Stored records
((
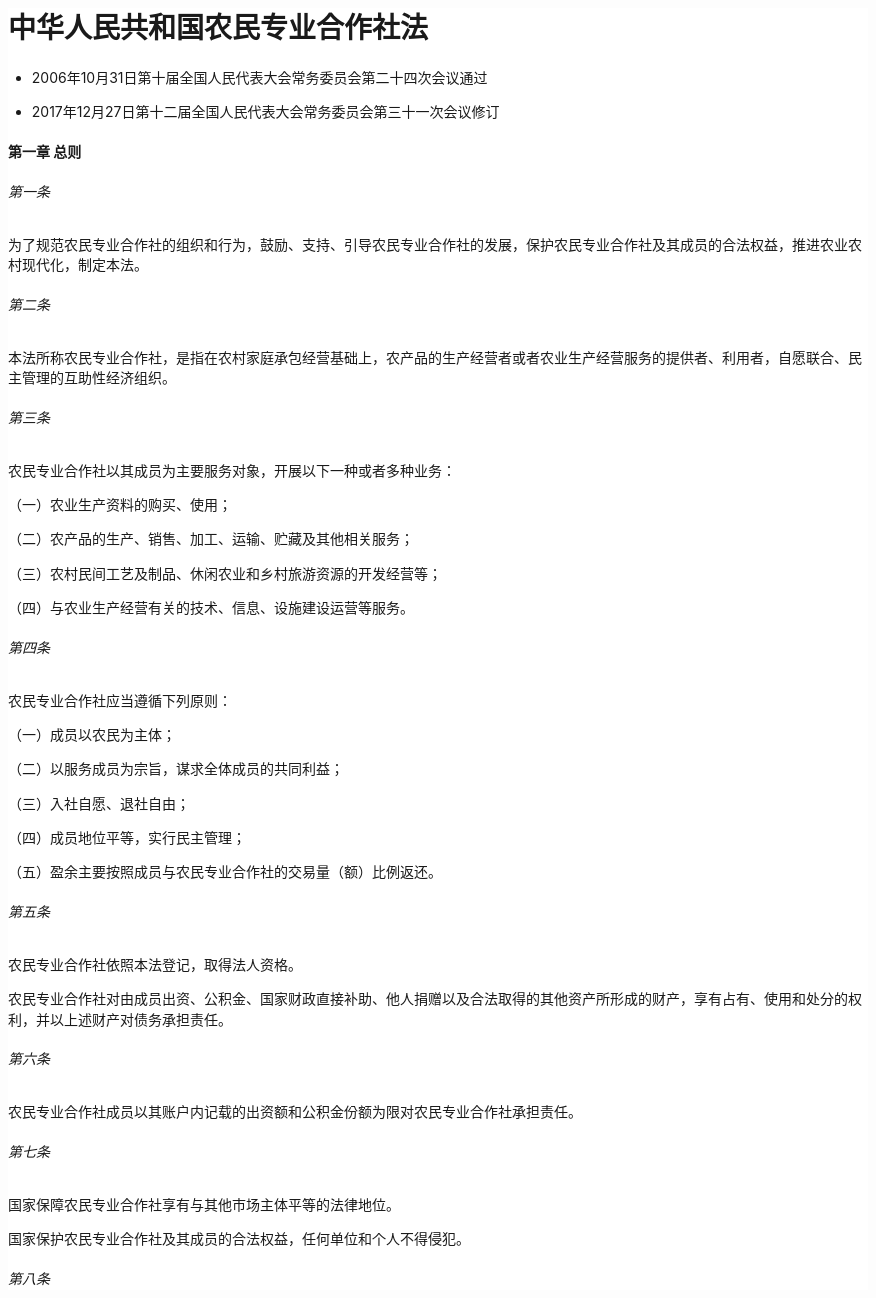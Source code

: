 # 中华人民共和国农民专业合作社法

- 2006年10月31日第十届全国人民代表大会常务委员会第二十四次会议通过

- 2017年12月27日第十二届全国人民代表大会常务委员会第三十一次会议修订



#### 第一章 总则

###### 第一条

为了规范农民专业合作社的组织和行为，鼓励、支持、引导农民专业合作社的发展，保护农民专业合作社及其成员的合法权益，推进农业农村现代化，制定本法。

###### 第二条

本法所称农民专业合作社，是指在农村家庭承包经营基础上，农产品的生产经营者或者农业生产经营服务的提供者、利用者，自愿联合、民主管理的互助性经济组织。

###### 第三条

农民专业合作社以其成员为主要服务对象，开展以下一种或者多种业务：

（一）农业生产资料的购买、使用；

（二）农产品的生产、销售、加工、运输、贮藏及其他相关服务；

（三）农村民间工艺及制品、休闲农业和乡村旅游资源的开发经营等；

（四）与农业生产经营有关的技术、信息、设施建设运营等服务。

###### 第四条

农民专业合作社应当遵循下列原则：

（一）成员以农民为主体；

（二）以服务成员为宗旨，谋求全体成员的共同利益；

（三）入社自愿、退社自由；

（四）成员地位平等，实行民主管理；

（五）盈余主要按照成员与农民专业合作社的交易量（额）比例返还。

###### 第五条

农民专业合作社依照本法登记，取得法人资格。

农民专业合作社对由成员出资、公积金、国家财政直接补助、他人捐赠以及合法取得的其他资产所形成的财产，享有占有、使用和处分的权利，并以上述财产对债务承担责任。

###### 第六条

农民专业合作社成员以其账户内记载的出资额和公积金份额为限对农民专业合作社承担责任。

###### 第七条

国家保障农民专业合作社享有与其他市场主体平等的法律地位。

国家保护农民专业合作社及其成员的合法权益，任何单位和个人不得侵犯。

###### 第八条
))
Work to complete
Copy the records above precisely, and leave every image out of the copy.

Answer box
Source code

: # 中华人民共和国农民专业合作社法

- 2006年10月31日第十届全国人民代表大会常务委员会第二十四次会议通过

- 2017年12月27日第十二届全国人民代表大会常务委员会第三十一次会议修订



#### 第一章 总则

###### 第一条

为了规范农民专业合作社的组织和行为，鼓励、支持、引导农民专业合作社的发展，保护农民专业合作社及其成员的合法权益，推进农业农村现代化，制定本法。

###### 第二条

本法所称农民专业合作社，是指在农村家庭承包经营基础上，农产品的生产经营者或者农业生产经营服务的提供者、利用者，自愿联合、民主管理的互助性经济组织。

###### 第三条

农民专业合作社以其成员为主要服务对象，开展以下一种或者多种业务：

（一）农业生产资料的购买、使用；

（二）农产品的生产、销售、加工、运输、贮藏及其他相关服务；

（三）农村民间工艺及制品、休闲农业和乡村旅游资源的开发经营等；

（四）与农业生产经营有关的技术、信息、设施建设运营等服务。

###### 第四条

农民专业合作社应当遵循下列原则：

（一）成员以农民为主体；

（二）以服务成员为宗旨，谋求全体成员的共同利益；

（三）入社自愿、退社自由；

（四）成员地位平等，实行民主管理；

（五）盈余主要按照成员与农民专业合作社的交易量（额）比例返还。

###### 第五条

农民专业合作社依照本法登记，取得法人资格。

农民专业合作社对由成员出资、公积金、国家财政直接补助、他人捐赠以及合法取得的其他资产所形成的财产，享有占有、使用和处分的权利，并以上述财产对债务承担责任。

###### 第六条

农民专业合作社成员以其账户内记载的出资额和公积金份额为限对农民专业合作社承担责任。

###### 第七条

国家保障农民专业合作社享有与其他市场主体平等的法律地位。

国家保护农民专业合作社及其成员的合法权益，任何单位和个人不得侵犯。

###### 第八条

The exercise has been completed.